Dans la lune, en somme. Bref, c'est du Ludwig tout craché. Fâché ou pas, il reste fidèle à lui-même.

Bon. Cette fois, on y est. Hugh Grant, Colin Firth, et tous les autres héros de comédie romantique – prêtez-moi votre force !

Arrivant par derrière, je pose une main sur son épaule. Ludwig, sans détourner le regard de sa fenêtre, sursaute légèrement, sortant d'un coup un billet de TER validé à la hâte.

« Je sais que mon billet indique que je dois descendre ici, mais je cherche à... commence-t-il.

-Ludwig, je lance du ton le plus assuré que je suis capable de sortir – autant dire pas des masses.

-...Maëlle. »

Je sais que Ludwig n'exprime jamais grand-chose, mais bizarrement, le ton neutre qu'il emploie me fait plus mal que s'il s'était mis en colère ou s'il s'était mis à pleurer. On dirait que je viens de le tirer d'une de ses rêveries pour lui dire qu'il est en retard pour son service au restaurant.

Les yeux de mon ami d'enfance glissent brièvement sur moi avant de retourner vers leur fenêtre.

« Je ne savais pas que tu t'étais reconvertie dans le métier de contrôleur SNCF, lance-t-il platement.

-Je ne suis pas... Quoi, tu n'as pas vu ni entendu tout le barouf qu'on a fait pour attirer ton attention ? »

Ludwig hausse les épaules.
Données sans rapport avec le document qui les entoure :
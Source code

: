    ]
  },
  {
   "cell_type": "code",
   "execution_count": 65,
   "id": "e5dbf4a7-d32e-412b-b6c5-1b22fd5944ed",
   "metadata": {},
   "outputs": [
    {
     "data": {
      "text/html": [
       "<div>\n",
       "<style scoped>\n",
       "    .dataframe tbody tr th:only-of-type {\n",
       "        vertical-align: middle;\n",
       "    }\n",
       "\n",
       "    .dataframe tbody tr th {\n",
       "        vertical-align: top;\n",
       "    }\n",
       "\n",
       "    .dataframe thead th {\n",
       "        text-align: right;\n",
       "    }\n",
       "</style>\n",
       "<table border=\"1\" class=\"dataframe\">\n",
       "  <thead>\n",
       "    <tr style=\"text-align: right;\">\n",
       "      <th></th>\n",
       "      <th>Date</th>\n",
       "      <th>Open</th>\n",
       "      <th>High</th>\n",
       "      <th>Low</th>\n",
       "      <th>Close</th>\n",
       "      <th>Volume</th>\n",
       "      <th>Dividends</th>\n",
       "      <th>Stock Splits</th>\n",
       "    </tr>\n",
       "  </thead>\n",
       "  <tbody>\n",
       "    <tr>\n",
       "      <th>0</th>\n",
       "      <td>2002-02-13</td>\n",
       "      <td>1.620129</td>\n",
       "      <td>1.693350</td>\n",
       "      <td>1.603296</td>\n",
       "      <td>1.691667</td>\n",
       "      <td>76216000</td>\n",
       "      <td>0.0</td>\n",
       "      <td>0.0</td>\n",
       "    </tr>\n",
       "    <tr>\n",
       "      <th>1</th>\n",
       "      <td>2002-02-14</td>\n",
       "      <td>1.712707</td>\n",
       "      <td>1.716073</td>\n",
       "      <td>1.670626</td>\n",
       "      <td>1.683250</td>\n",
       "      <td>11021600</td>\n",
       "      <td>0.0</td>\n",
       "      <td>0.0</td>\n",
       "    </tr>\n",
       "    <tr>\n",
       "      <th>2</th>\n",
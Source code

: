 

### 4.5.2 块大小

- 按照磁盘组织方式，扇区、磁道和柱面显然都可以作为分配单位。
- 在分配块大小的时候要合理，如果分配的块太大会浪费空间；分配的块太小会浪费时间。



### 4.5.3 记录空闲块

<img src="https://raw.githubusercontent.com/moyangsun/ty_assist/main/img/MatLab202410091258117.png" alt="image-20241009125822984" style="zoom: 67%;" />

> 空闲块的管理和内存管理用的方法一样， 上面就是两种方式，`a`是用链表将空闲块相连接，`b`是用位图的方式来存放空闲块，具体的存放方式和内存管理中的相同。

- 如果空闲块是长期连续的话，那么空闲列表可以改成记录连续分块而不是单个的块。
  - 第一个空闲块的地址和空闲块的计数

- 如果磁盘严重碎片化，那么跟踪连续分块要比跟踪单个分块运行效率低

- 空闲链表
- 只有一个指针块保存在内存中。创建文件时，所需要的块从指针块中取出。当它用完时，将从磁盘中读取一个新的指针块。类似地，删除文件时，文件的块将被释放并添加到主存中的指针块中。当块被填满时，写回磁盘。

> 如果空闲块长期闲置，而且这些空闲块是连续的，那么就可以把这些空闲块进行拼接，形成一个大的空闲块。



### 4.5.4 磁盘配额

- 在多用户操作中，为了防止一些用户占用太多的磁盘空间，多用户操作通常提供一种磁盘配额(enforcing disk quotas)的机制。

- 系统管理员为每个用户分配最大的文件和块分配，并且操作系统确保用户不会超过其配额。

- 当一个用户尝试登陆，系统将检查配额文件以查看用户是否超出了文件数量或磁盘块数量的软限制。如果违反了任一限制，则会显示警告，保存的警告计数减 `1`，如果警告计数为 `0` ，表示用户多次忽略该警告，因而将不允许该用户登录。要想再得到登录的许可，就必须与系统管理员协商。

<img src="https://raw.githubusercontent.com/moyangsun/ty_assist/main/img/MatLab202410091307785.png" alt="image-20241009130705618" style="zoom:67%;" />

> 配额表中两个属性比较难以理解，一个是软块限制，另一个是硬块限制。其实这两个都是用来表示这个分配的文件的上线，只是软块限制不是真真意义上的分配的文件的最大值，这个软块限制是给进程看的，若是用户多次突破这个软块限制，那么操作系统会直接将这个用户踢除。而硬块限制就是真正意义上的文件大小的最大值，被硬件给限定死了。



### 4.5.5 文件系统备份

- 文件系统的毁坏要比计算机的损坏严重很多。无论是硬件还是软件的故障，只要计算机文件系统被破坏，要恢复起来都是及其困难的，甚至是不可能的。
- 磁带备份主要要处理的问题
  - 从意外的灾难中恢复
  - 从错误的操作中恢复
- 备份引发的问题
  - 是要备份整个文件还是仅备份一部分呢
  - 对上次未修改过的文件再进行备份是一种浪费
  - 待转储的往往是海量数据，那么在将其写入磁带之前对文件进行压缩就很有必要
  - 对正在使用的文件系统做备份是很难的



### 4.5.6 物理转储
Nouvelle sensation de douleur au niveau de ma poitrine. Je déglutis difficilement, essayant de garder mon calme. Rester digne, surtout, rester digne.

« Je suis venue te chercher. »

Silence de la part de Ludwig, qui continue à fixer l'extérieur. Dans le haut-parleur du train, le conducteur s'excuse du retard occasionné par un début d'émeute au premier wagon. Il assure qu'elle sera bientôt maîtrisée. Panique : si le train redémarre, on nous fichera tous dehors et Ludwig repartira. Je n'ai pas beaucoup de temps.

« Le mariage doit avoir lieu, je poursuis en m'asseyant sur le siège en face de lui.

-Hm.

-Il doit avoir lieu, parce que...

-Maëlle.

-Oui ? je fais, pleine d'espoir.

-Je ne veux pas savoir pourquoi.

-Pardon ? je croasse (l'espoir étant d'ores et déjà parti aux oubliettes).

-Je ne participerai pas à ce mariage. Trouve-toi quelqu'un d'autre pour mener à bien cette arnaque, parce que moi, au cas où tu ne l'aurais pas déjà compris, j'ai démissionné de mon poste. »

Ludwig va pour se lever, mais je me lève avant lui, piquée au vif.

« Qu'est-ce que tu sous-entends, au juste ?

-Je ne sais pas. Il paraît que c'est toi, le cerveau de la bande. »

Il me jette un regard qui en dit long, un regard qui trahit un agacement certain. Il se rassied, voyant que je ne lui offre pas le luxe de changer de siège, et croise les bras, les lèvres serrées. Sur son visage, je peux lire qu'il n'en dira pas plus. On ne va pas pouvoir discuter de quoi que ce soit dans des conditions pareilles.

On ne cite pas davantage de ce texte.